Aim of the exercise: Each record below is to be retyped exactly, with its pictures omitted.
============================================================
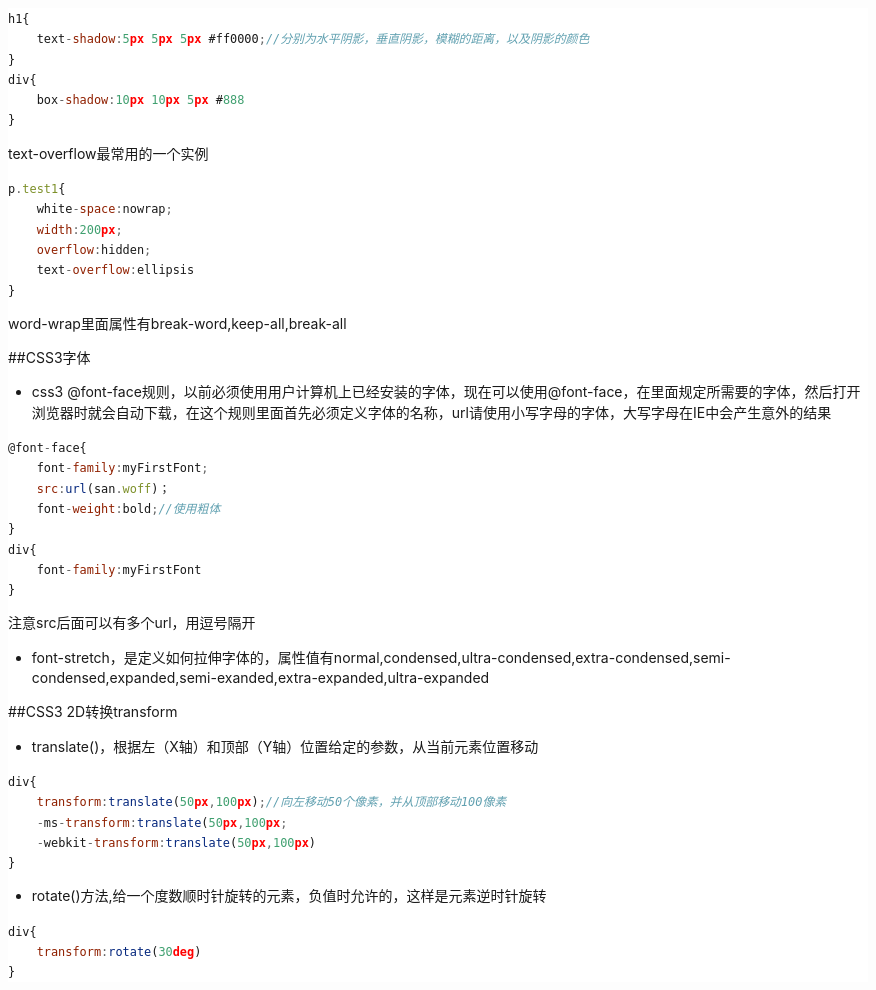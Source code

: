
```js
h1{
	text-shadow:5px 5px 5px #ff0000;//分别为水平阴影，垂直阴影，模糊的距离，以及阴影的颜色
}
div{
	box-shadow:10px 10px 5px #888
}
```
text-overflow最常用的一个实例

```js
p.test1{
	white-space:nowrap;
	width:200px;
	overflow:hidden;
	text-overflow:ellipsis
}
```
word-wrap里面属性有break-word,keep-all,break-all

##CSS3字体

* css3 @font-face规则，以前必须使用用户计算机上已经安装的字体，现在可以使用@font-face，在里面规定所需要的字体，然后打开浏览器时就会自动下载，在这个规则里面首先必须定义字体的名称，url请使用小写字母的字体，大写字母在IE中会产生意外的结果

```js
@font-face{
	font-family:myFirstFont;
	src:url(san.woff)；
	font-weight:bold;//使用粗体
}
div{
	font-family:myFirstFont
}
```
注意src后面可以有多个url，用逗号隔开

* font-stretch，是定义如何拉伸字体的，属性值有normal,condensed,ultra-condensed,extra-condensed,semi-condensed,expanded,semi-exanded,extra-expanded,ultra-expanded

##CSS3 2D转换transform

* translate()，根据左（X轴）和顶部（Y轴）位置给定的参数，从当前元素位置移动

```js
div{
	transform:translate(50px,100px);//向左移动50个像素，并从顶部移动100像素
	-ms-transform:translate(50px,100px;
	-webkit-transform:translate(50px,100px)
}
```

* rotate()方法,给一个度数顺时针旋转的元素，负值时允许的，这样是元素逆时针旋转

```js
div{
	transform:rotate(30deg)
}
```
============================================================
Result for this exercise:
Source code

:
```js
h1{
	text-shadow:5px 5px 5px #ff0000;//分别为水平阴影，垂直阴影，模糊的距离，以及阴影的颜色
}
div{
	box-shadow:10px 10px 5px #888
}
```
text-overflow最常用的一个实例

```js
p.test1{
	white-space:nowrap;
	width:200px;
	overflow:hidden;
	text-overflow:ellipsis
}
```
word-wrap里面属性有break-word,keep-all,break-all

##CSS3字体

* css3 @font-face规则，以前必须使用用户计算机上已经安装的字体，现在可以使用@font-face，在里面规定所需要的字体，然后打开浏览器时就会自动下载，在这个规则里面首先必须定义字体的名称，url请使用小写字母的字体，大写字母在IE中会产生意外的结果

```js
@font-face{
	font-family:myFirstFont;
	src:url(san.woff)；
	font-weight:bold;//使用粗体
}
div{
	font-family:myFirstFont
}
```
注意src后面可以有多个url，用逗号隔开

* font-stretch，是定义如何拉伸字体的，属性值有normal,condensed,ultra-condensed,extra-condensed,semi-condensed,expanded,semi-exanded,extra-expanded,ultra-expanded

##CSS3 2D转换transform

* translate()，根据左（X轴）和顶部（Y轴）位置给定的参数，从当前元素位置移动

```js
div{
	transform:translate(50px,100px);//向左移动50个像素，并从顶部移动100像素
	-ms-transform:translate(50px,100px;
	-webkit-transform:translate(50px,100px)
}
```

* rotate()方法,给一个度数顺时针旋转的元素，负值时允许的，这样是元素逆时针旋转

```js
div{
	transform:rotate(30deg)
}
```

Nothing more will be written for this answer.